# AVAILABLE DATA:
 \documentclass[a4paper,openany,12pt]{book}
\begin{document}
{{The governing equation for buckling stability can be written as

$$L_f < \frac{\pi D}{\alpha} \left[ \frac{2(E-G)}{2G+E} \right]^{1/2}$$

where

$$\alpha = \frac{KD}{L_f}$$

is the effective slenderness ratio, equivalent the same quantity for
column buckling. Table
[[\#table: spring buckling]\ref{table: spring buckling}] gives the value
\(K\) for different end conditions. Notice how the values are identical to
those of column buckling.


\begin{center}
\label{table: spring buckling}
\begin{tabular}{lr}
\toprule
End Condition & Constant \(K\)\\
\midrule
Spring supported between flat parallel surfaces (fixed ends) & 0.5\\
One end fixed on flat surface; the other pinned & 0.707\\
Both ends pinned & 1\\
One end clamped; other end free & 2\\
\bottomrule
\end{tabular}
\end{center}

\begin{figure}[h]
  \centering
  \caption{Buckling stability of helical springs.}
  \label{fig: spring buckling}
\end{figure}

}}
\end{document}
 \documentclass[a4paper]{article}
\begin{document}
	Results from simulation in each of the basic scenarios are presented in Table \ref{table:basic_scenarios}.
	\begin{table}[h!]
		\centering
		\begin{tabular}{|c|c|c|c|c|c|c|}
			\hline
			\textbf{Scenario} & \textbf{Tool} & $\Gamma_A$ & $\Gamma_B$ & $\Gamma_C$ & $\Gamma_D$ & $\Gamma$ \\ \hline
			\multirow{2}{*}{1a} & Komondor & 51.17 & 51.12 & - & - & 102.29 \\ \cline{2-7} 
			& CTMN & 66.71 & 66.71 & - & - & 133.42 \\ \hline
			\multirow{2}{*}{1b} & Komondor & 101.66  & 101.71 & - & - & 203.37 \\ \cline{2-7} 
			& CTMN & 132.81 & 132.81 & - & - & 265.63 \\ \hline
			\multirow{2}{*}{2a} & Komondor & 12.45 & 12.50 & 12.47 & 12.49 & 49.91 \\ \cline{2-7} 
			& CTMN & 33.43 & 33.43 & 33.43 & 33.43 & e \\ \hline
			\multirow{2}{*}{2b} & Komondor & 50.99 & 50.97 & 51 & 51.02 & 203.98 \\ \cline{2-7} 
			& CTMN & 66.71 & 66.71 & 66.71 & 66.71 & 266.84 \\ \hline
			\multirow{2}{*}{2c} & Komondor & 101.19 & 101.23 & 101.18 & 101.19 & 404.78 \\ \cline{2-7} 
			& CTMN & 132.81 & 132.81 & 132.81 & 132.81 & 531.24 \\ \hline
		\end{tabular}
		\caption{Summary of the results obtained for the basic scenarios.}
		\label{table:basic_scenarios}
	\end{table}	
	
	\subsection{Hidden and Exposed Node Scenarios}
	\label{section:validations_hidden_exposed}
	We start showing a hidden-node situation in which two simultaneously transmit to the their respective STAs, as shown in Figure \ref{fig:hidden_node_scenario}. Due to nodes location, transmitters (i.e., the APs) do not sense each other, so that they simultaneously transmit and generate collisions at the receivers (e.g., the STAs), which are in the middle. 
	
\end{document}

# EXERCISE REQUIREMENTS:
Give all of the entries again, word for word.

# ANSWER SPACE:
 \documentclass[a4paper,openany,12pt]{book}
\begin{document}
{{The governing equation for buckling stability can be written as

$$L_f < \frac{\pi D}{\alpha} \left[ \frac{2(E-G)}{2G+E} \right]^{1/2}$$

where

$$\alpha = \frac{KD}{L_f}$$

is the effective slenderness ratio, equivalent the same quantity for
column buckling. Table
[[\#table: spring buckling]\ref{table: spring buckling}] gives the value
\(K\) for different end conditions. Notice how the values are identical to
those of column buckling.


\begin{center}
\label{table: spring buckling}
\begin{tabular}{lr}
\toprule
End Condition & Constant \(K\)\\
\midrule
Spring supported between flat parallel surfaces (fixed ends) & 0.5\\
One end fixed on flat surface; the other pinned & 0.707\\
Both ends pinned & 1\\
One end clamped; other end free & 2\\
\bottomrule
\end{tabular}
\end{center}

\begin{figure}[h]
  \centering
  \caption{Buckling stability of helical springs.}
  \label{fig: spring buckling}
\end{figure}

}}
\end{document}
 \documentclass[a4paper]{article}
\begin{document}
	Results from simulation in each of the basic scenarios are presented in Table \ref{table:basic_scenarios}.
	\begin{table}[h!]
		\centering
		\begin{tabular}{|c|c|c|c|c|c|c|}
			\hline
			\textbf{Scenario} & \textbf{Tool} & $\Gamma_A$ & $\Gamma_B$ & $\Gamma_C$ & $\Gamma_D$ & $\Gamma$ \\ \hline
			\multirow{2}{*}{1a} & Komondor & 51.17 & 51.12 & - & - & 102.29 \\ \cline{2-7} 
			& CTMN & 66.71 & 66.71 & - & - & 133.42 \\ \hline
			\multirow{2}{*}{1b} & Komondor & 101.66  & 101.71 & - & - & 203.37 \\ \cline{2-7} 
			& CTMN & 132.81 & 132.81 & - & - & 265.63 \\ \hline
			\multirow{2}{*}{2a} & Komondor & 12.45 & 12.50 & 12.47 & 12.49 & 49.91 \\ \cline{2-7} 
			& CTMN & 33.43 & 33.43 & 33.43 & 33.43 & e \\ \hline
			\multirow{2}{*}{2b} & Komondor & 50.99 & 50.97 & 51 & 51.02 & 203.98 \\ \cline{2-7} 
			& CTMN & 66.71 & 66.71 & 66.71 & 66.71 & 266.84 \\ \hline
			\multirow{2}{*}{2c} & Komondor & 101.19 & 101.23 & 101.18 & 101.19 & 404.78 \\ \cline{2-7} 
			& CTMN & 132.81 & 132.81 & 132.81 & 132.81 & 531.24 \\ \hline
		\end{tabular}
		\caption{Summary of the results obtained for the basic scenarios.}
		\label{table:basic_scenarios}
	\end{table}	
	
	\subsection{Hidden and Exposed Node Scenarios}
	\label{section:validations_hidden_exposed}
	We start showing a hidden-node situation in which two simultaneously transmit to the their respective STAs, as shown in Figure \ref{fig:hidden_node_scenario}. Due to nodes location, transmitters (i.e., the APs) do not sense each other, so that they simultaneously transmit and generate collisions at the receivers (e.g., the STAs), which are in the middle. 
	
\end{document}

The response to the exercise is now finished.